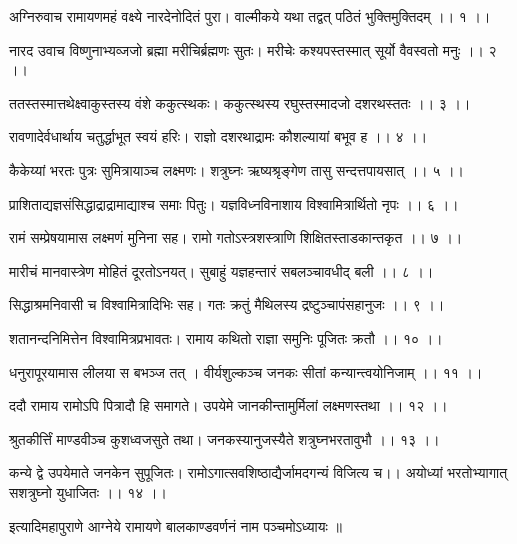 
\vakta{}
\shrota{}
\notes{}
\translink{}

\storymeta


अग्निरुवाच
रामायणमहं वक्ष्ये नारदेनोदितं पुरा।
वाल्मीकये यथा तद्वत् पठितं भुक्तिमुक्तिदम् ।। १ ।।

नारद उवाच
विष्णुनाभ्यव्जजो ब्रह्मा मरीचिर्ब्रह्मणः सुतः।
मरीचेः कश्यपस्तस्मात् सूर्यो वैवस्वतो मनुः ।। २ ।।

ततस्तस्मात्तथेक्ष्वाकुस्तस्य वंशे ककुत्स्थकः।
ककुत्स्थस्य रघुस्तस्मादजो दशरथस्ततः ।। ३ ।।

रावणादेर्वधार्थाय चतुर्द्धाभूत स्वयं हरिः।
राज्ञो दशरथाद्रामः कौशल्यायां बभूव ह ।। ४ ।।

कैकेय्यां भरतः पुत्रः सुमित्रायाञ्च लक्ष्मणः।
शत्रुघ्नः ऋष्यश्रृङ्गेण तासु सन्दत्तपायसात् ।। ५ ।।

प्राशिताद्यज्ञसंसिद्धाद्राद्रामाद्याश्च समाः पितुः।
यज्ञविध्नविनाशाय विश्वामित्रार्थितो नृपः ।। ६ ।।

रामं सम्प्रेषयामास लक्ष्मणं मुनिना सह।
रामो गतोऽस्त्रशस्त्राणि शिक्षितस्ताडकान्तकृत ।। ७ ।।

मारीचं मानवास्त्रेण मोहितं दूरतोऽनयत्।
सुबाहुं यज्ञहन्तारं सबलञ्चावधीद् बली ।। ८ ।।

सिद्धाश्रमनिवासी च विश्वामित्रादिभिः सह।
गतः क्रतुं मैथिलस्य द्रष्टुञ्चापंसहानुजः ।। ९ ।।

शतानन्दनिमित्तेन विश्वामित्रप्रभावतः।
रामाय कथितो राज्ञा समुनिः पूजितः क्रतौ ।। १० ।।

धनुरापूरयामास लीलया स बभञ्ज तत् ।
वीर्यशुल्कञ्च जनकः सीतां कन्यान्त्वयोनिजाम् ।। ११ ।।

ददौ रामाय रामोऽपि पित्रादौ हि समागते।
उपयेमे जानकीन्तामुर्मिलां लक्ष्मणस्तथा ।। १२ ।।

श्रुतकीर्त्तिं माण्डवीञ्च कुशध्वजसुते तथा।
जनकस्यानुजस्यैते शत्रुघ्नभरतावुभौ ।। १३ ।।

कन्ये द्वे उपयेमाते जनकेन सुपूजितः।
रामोऽगात्सवशिष्ठाद्यैर्जामदगन्यं विजित्य च।।
अयोध्यां भरतोभ्यागात् सशत्रुघ्नो युधाजितः ।। १४ ।।

इत्यादिमहापुराणे आग्नेये रामायणे बालकाण्डवर्णनं नाम पञ्चमोऽध्यायः ॥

━━━━━━

- **What is needed**: Could you write out all the records exactly, without the pictures?

- **Response below**:
\vakta{}
\shrota{}
\notes{}
\translink{}

\storymeta


अग्निरुवाच
रामायणमहं वक्ष्ये नारदेनोदितं पुरा।
वाल्मीकये यथा तद्वत् पठितं भुक्तिमुक्तिदम् ।। १ ।।

नारद उवाच
विष्णुनाभ्यव्जजो ब्रह्मा मरीचिर्ब्रह्मणः सुतः।
मरीचेः कश्यपस्तस्मात् सूर्यो वैवस्वतो मनुः ।। २ ।।

ततस्तस्मात्तथेक्ष्वाकुस्तस्य वंशे ककुत्स्थकः।
ककुत्स्थस्य रघुस्तस्मादजो दशरथस्ततः ।। ३ ।।

रावणादेर्वधार्थाय चतुर्द्धाभूत स्वयं हरिः।
राज्ञो दशरथाद्रामः कौशल्यायां बभूव ह ।। ४ ।।

कैकेय्यां भरतः पुत्रः सुमित्रायाञ्च लक्ष्मणः।
शत्रुघ्नः ऋष्यश्रृङ्गेण तासु सन्दत्तपायसात् ।। ५ ।।

प्राशिताद्यज्ञसंसिद्धाद्राद्रामाद्याश्च समाः पितुः।
यज्ञविध्नविनाशाय विश्वामित्रार्थितो नृपः ।। ६ ।।

रामं सम्प्रेषयामास लक्ष्मणं मुनिना सह।
रामो गतोऽस्त्रशस्त्राणि शिक्षितस्ताडकान्तकृत ।। ७ ।।

मारीचं मानवास्त्रेण मोहितं दूरतोऽनयत्।
सुबाहुं यज्ञहन्तारं सबलञ्चावधीद् बली ।। ८ ।।

सिद्धाश्रमनिवासी च विश्वामित्रादिभिः सह।
गतः क्रतुं मैथिलस्य द्रष्टुञ्चापंसहानुजः ।। ९ ।।

शतानन्दनिमित्तेन विश्वामित्रप्रभावतः।
रामाय कथितो राज्ञा समुनिः पूजितः क्रतौ ।। १० ।।

धनुरापूरयामास लीलया स बभञ्ज तत् ।
वीर्यशुल्कञ्च जनकः सीतां कन्यान्त्वयोनिजाम् ।। ११ ।।

ददौ रामाय रामोऽपि पित्रादौ हि समागते।
उपयेमे जानकीन्तामुर्मिलां लक्ष्मणस्तथा ।। १२ ।।

श्रुतकीर्त्तिं माण्डवीञ्च कुशध्वजसुते तथा।
जनकस्यानुजस्यैते शत्रुघ्नभरतावुभौ ।। १३ ।।

कन्ये द्वे उपयेमाते जनकेन सुपूजितः।
रामोऽगात्सवशिष्ठाद्यैर्जामदगन्यं विजित्य च।।
अयोध्यां भरतोभ्यागात् सशत्रुघ्नो युधाजितः ।। १४ ।।

इत्यादिमहापुराणे आग्नेये रामायणे बालकाण्डवर्णनं नाम पञ्चमोऽध्यायः ॥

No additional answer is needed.